七海が持っていた両手のビニール袋の中身は飲み物とお菓子だった。ちょっとした差し入れらしく、作業を終えたボディーガードさんたちとお菓子をシェアしながら全員を労う。

「でも意外だったわね。七海が品物を全く持ってこなかったなんて」

「品物ー?」

「バザーの品物よ。知り合いの家を回ってくるって……」

「ああー! すっかり忘れるところだったー!」

「な、なによ……まさか!?」

「量が多かったからお姉ちゃんに車を出してもらって積んでもらったんだけど、量が多くてー。あと3往復くらいしないとダメかもー!」

「そん……な。せっかく……せっかく終わったのに!」

やはり七海は、災厄だった。


七海が集めてきた品物は洋服、参考書、文房具、雑貨、それに音楽系の小物や海で遊ぶための遊具やらだ。

種類も多いしその数も多い。

その総数を見て先輩以外は絶句の表情。その先輩さえもその仮面の笑顔に亀裂でも入ったように顔が引きつってしまっていた。

「これ、あと何時間かかるのよー!」

紅音の絶叫のあとに聞こえてくるのは、七海の快活な笑い声とみんなの諦めのため息だけだった。
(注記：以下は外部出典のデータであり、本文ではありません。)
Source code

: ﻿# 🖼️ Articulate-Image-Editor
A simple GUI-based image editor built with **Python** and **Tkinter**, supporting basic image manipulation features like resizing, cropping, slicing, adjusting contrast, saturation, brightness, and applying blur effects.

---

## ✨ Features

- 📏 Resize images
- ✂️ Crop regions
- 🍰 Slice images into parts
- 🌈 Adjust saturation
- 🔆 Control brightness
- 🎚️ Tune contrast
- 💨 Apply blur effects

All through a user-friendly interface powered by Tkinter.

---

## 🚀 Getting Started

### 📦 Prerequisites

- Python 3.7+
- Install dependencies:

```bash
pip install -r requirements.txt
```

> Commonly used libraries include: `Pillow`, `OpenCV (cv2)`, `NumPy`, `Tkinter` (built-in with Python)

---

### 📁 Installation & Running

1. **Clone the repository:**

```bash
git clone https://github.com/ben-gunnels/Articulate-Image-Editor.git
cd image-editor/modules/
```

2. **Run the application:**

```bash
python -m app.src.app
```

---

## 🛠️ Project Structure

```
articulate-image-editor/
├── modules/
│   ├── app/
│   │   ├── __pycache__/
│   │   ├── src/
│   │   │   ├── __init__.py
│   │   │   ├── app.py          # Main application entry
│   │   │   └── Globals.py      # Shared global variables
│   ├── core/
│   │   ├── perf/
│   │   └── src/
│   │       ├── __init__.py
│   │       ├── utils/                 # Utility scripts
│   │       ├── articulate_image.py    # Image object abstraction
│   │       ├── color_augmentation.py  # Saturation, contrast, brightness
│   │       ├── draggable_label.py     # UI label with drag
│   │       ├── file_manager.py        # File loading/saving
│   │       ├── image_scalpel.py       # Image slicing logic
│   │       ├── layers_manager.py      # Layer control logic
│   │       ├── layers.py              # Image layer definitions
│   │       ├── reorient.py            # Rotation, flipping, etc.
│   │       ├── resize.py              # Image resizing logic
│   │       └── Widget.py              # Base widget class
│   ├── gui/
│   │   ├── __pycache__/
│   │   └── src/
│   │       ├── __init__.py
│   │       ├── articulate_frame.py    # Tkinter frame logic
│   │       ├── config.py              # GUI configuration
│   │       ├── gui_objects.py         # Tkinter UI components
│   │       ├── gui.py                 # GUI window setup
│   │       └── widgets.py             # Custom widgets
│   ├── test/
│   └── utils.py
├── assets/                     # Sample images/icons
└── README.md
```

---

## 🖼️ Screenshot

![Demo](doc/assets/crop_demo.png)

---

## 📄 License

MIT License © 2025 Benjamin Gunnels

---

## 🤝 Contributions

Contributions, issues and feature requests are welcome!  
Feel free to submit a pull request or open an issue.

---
 結局、すべての品物が片付いたのは夕方を過ぎていた。

気が付いた時には先輩のボーディーガードさんたちは姿を消しており、先輩も運転手さんとともに車であの豪邸へと帰っていった。

紅音や七海たちもそれぞれ別々の方向へと歩き出し、この場には俺と紗雪だけが残った。

「それじゃあ紗雪、俺も帰るわ。お前も気をつけて帰れよ」

紗雪に背を向けて歩き出す俺に、彼女は決して大きくない声で、しかしはっきりした発声でそれを告げる。